Huzar izraelski?
Jest firma, nie ma rakiety
Huzar izraelski?
Zbigniew Lentowicz
Specjalny zespół ekspertów przemysłu i wojska wrócił właśnie z Izraela, gdzie szczegółowo zapoznawał się z ofertą jednej z tamtejszych firm proponujących uzbrojenie dla przyszłego polskiego superśmigłowca. Transakcje tego typu otoczone są najgłębszą tajemnicą, lecz zorientowani twierdzą, że ministerialne komisje skłaniają się ku oferentowi, który sam nie jest producentem sprzętu, a rakieta, którą zaproponowano Polakom, jeszcze nie istnieje.
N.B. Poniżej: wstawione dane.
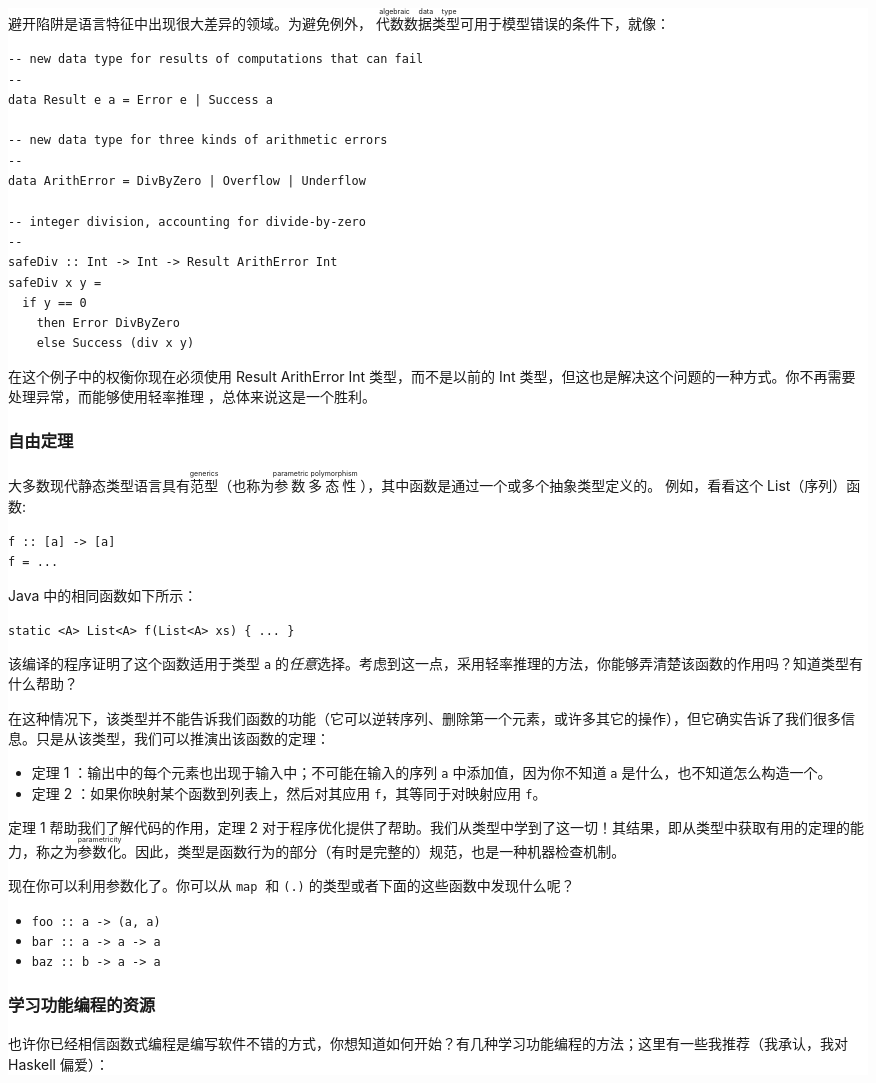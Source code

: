 避开陷阱是语言特征中出现很大差异的领域。为避免例外， <ruby>代数数据类型<rt>algebraic data type</rt></ruby>可用于模型错误的条件下，就像：

```
-- new data type for results of computations that can fail
--
data Result e a = Error e | Success a

-- new data type for three kinds of arithmetic errors
--
data ArithError = DivByZero | Overflow | Underflow

-- integer division, accounting for divide-by-zero
--
safeDiv :: Int -> Int -> Result ArithError Int
safeDiv x y =
  if y == 0
    then Error DivByZero
    else Success (div x y)
```

在这个例子中的权衡你现在必须使用 Result ArithError Int 类型，而不是以前的 Int 类型，但这也是解决这个问题的一种方式。你不再需要处理异常，而能够使用轻率推理 ，总体来说这是一个胜利。

### 自由定理

大多数现代静态类型语言具有<ruby>范型<rt>generics</rt></ruby>（也称为<ruby>参数多态性<rt>parametric polymorphism</rt></ruby> ），其中函数是通过一个或多个抽象类型定义的。 例如，看看这个 List（序列）函数:

```
f :: [a] -> [a]
f = ...
```

Java 中的相同函数如下所示：

```
static <A> List<A> f(List<A> xs) { ... }
```

该编译的程序证明了这个函数适用于类型 `a` 的*任意*选择。考虑到这一点，采用轻率推理的方法，你能够弄清楚该函数的作用吗？知道类型有什么帮助？

在这种情况下，该类型并不能告诉我们函数的功能（它可以逆转序列、删除第一个元素，或许多其它的操作），但它确实告诉了我们很多信息。只是从该类型，我们可以推演出该函数的定理：

*   定理 1 ：输出中的每个元素也出现于输入中；不可能在输入的序列 `a` 中添加值，因为你不知道 `a` 是什么，也不知道怎么构造一个。
*   定理 2 ：如果你映射某个函数到列表上，然后对其应用 `f`，其等同于对映射应用 `f`。

定理 1 帮助我们了解代码的作用，定理 2 对于程序优化提供了帮助。我们从类型中学到了这一切！其结果，即从类型中获取有用的定理的能力，称之为<ruby>参数化<rt>parametricity</rt></ruby>。因此，类型是函数行为的部分（有时是完整的）规范，也是一种机器检查机制。

现在你可以利用参数化了。你可以从 `map`  和 `(.)`  的类型或者下面的这些函数中发现什么呢？

*   `foo :: a -> (a, a)`
*   `bar :: a -> a -> a`
*   `baz :: b -> a -> a`

### 学习功能编程的资源

也许你已经相信函数式编程是编写软件不错的方式，你想知道如何开始？有几种学习功能编程的方法；这里有一些我推荐（我承认，我对 Haskell 偏爱）：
Strategiczny program rządowy, który zmienić powinien cywilnego sokoła w huzara, czyli nowoczesny śmigłowiec uderzeniowy, ustanowiono w sierpniu 1994 r. Kilka miesięcy później -- w styczniu 1995 -- wokół wytwórni helikopterów WSK PZL "Świdnik" S. A. powstało konsorcjum dla realizacji całego przedsięwzięcia, chodzi o wyposażenie przyszłych podstawowych śmigłowców bojowych naszej armii przede wszystkim w nowoczesną rakietę zdolną do skutecznego niszczenia celów opancerzonych oddalonych nawet do 6 kilometrów. System uzbrojenia, którego serce stanowi wspomniany sterowany pocisk rakietowy, uzupełnić trzeba jeszcze o awionikę, czyli urządzenia nawigacyjne i celownicze, a także działko pokładowe i odpowiednie instalacje pozwalające równocześnie wyposażać...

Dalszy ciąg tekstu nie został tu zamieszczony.